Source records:

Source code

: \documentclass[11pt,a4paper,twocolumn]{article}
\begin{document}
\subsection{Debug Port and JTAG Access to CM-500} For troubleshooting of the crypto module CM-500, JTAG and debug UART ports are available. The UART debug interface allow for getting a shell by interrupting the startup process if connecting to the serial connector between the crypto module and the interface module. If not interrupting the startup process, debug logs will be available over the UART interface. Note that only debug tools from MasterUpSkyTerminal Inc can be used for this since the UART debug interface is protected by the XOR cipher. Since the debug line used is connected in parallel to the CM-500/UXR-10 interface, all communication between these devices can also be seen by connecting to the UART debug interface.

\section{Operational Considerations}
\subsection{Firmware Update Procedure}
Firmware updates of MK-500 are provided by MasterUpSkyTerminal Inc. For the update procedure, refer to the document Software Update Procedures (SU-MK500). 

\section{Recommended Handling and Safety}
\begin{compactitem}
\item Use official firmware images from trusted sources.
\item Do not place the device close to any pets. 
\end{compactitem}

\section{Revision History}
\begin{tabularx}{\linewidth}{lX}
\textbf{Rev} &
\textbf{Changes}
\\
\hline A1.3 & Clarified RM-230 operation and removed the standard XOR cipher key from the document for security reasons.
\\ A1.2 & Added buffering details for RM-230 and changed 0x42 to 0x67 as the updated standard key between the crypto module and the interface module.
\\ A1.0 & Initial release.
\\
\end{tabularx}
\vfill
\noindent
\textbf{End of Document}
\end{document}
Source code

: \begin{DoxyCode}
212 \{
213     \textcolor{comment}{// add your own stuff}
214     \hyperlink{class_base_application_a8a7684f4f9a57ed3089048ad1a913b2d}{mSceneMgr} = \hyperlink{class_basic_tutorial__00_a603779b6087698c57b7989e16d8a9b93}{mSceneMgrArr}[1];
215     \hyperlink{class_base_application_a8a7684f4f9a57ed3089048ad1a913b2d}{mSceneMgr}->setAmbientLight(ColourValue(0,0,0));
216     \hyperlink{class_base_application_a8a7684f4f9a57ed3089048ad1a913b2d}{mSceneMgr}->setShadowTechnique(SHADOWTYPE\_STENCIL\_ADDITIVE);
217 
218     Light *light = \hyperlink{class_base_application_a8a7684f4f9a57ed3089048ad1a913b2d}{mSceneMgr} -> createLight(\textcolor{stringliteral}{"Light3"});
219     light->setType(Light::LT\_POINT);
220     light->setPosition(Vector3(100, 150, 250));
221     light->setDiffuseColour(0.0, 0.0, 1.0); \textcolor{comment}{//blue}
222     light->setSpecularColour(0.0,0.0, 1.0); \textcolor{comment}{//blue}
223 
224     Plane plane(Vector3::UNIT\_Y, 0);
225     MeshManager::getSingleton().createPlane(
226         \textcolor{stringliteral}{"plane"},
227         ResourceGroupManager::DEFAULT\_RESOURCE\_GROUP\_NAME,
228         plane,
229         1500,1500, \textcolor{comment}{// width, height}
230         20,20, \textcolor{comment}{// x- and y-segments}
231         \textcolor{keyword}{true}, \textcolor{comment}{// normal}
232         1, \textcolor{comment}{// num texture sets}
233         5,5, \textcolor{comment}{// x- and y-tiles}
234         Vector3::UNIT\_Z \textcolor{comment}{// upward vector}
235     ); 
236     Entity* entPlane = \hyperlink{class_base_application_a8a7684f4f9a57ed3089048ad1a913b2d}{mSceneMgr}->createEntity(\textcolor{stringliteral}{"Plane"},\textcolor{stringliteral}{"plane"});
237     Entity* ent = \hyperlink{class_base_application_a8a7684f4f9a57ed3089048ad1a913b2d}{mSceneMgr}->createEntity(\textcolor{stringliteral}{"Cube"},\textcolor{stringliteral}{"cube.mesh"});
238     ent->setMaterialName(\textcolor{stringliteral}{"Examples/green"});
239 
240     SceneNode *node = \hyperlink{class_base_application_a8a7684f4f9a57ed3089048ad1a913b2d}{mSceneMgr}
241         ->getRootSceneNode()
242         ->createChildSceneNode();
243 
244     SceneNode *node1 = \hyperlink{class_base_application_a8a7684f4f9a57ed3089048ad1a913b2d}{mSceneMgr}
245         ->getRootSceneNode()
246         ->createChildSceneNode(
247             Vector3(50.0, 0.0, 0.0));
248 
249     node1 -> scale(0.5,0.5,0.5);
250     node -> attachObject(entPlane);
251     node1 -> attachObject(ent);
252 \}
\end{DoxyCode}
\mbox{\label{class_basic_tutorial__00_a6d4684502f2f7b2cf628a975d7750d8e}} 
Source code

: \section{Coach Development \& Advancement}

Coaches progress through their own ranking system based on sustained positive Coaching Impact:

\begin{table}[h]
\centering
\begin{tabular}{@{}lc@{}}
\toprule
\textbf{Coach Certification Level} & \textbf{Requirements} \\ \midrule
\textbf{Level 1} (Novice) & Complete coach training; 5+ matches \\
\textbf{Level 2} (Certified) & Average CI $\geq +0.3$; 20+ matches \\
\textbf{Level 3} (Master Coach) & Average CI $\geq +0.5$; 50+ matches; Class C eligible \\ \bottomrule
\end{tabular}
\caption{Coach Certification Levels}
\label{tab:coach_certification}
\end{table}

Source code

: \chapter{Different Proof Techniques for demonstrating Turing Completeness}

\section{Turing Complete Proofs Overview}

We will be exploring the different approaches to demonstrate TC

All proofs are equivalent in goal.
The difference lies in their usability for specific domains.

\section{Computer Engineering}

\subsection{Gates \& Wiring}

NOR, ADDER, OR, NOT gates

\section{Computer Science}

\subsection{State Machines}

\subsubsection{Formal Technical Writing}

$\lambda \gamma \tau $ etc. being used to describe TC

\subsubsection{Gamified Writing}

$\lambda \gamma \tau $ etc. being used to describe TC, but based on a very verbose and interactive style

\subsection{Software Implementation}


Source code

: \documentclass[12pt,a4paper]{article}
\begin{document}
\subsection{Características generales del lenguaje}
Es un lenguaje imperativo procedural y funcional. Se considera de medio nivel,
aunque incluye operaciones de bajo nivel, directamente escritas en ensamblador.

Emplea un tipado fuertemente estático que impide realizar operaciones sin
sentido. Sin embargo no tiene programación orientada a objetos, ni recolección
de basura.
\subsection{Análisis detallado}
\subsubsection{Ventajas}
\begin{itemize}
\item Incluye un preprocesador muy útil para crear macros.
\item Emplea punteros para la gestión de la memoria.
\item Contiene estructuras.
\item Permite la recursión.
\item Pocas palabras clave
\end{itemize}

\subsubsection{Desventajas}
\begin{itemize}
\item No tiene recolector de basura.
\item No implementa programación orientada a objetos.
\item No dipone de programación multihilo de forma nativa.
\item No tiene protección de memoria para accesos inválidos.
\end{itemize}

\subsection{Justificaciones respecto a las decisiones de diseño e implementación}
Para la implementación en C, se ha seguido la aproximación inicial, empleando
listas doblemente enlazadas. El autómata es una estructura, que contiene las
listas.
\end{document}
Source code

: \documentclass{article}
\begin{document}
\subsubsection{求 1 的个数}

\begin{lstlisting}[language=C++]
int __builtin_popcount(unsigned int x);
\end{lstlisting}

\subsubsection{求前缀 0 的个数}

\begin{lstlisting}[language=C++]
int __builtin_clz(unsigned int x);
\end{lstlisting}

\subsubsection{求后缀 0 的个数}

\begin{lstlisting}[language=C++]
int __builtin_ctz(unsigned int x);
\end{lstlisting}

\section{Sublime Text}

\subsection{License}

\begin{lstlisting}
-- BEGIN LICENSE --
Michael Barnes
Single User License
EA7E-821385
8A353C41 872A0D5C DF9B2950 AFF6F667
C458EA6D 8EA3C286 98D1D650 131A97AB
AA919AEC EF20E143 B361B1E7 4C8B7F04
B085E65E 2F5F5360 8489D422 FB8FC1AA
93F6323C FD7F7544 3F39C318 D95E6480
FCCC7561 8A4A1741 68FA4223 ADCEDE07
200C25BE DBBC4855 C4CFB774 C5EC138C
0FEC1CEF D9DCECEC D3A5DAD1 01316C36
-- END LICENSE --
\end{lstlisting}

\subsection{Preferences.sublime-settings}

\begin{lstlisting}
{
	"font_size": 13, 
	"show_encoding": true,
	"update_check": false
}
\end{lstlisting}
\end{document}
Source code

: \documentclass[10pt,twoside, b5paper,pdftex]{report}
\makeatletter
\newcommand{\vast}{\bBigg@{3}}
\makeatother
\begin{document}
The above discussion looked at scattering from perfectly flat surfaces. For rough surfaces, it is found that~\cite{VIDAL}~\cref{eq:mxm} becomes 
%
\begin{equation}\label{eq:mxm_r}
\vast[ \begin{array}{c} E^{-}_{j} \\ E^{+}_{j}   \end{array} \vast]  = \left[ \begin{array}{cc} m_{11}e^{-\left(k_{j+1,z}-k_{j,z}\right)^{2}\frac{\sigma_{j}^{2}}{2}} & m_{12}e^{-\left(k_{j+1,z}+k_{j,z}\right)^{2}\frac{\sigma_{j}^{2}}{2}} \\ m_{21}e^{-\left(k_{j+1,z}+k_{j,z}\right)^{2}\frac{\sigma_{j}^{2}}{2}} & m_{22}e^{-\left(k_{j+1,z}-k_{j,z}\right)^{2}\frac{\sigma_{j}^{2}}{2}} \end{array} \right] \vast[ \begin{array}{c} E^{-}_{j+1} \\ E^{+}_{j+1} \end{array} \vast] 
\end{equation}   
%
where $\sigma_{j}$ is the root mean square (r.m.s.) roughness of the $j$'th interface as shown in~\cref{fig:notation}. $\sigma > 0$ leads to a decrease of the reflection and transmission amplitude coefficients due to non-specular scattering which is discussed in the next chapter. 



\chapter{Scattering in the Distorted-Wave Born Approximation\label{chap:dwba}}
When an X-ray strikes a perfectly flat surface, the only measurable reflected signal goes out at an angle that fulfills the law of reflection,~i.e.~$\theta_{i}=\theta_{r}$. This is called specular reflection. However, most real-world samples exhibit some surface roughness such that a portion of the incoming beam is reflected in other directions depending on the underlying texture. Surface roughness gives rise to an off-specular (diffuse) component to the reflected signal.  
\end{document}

--- What you are asked to do ---
Where a line of the records above holds the word "being", copy that line.

--- Solution ---
$\lambda \gamma \tau $ etc. being used to describe TC
$\lambda \gamma \tau $ etc. being used to describe TC, but based on a very verbose and interactive style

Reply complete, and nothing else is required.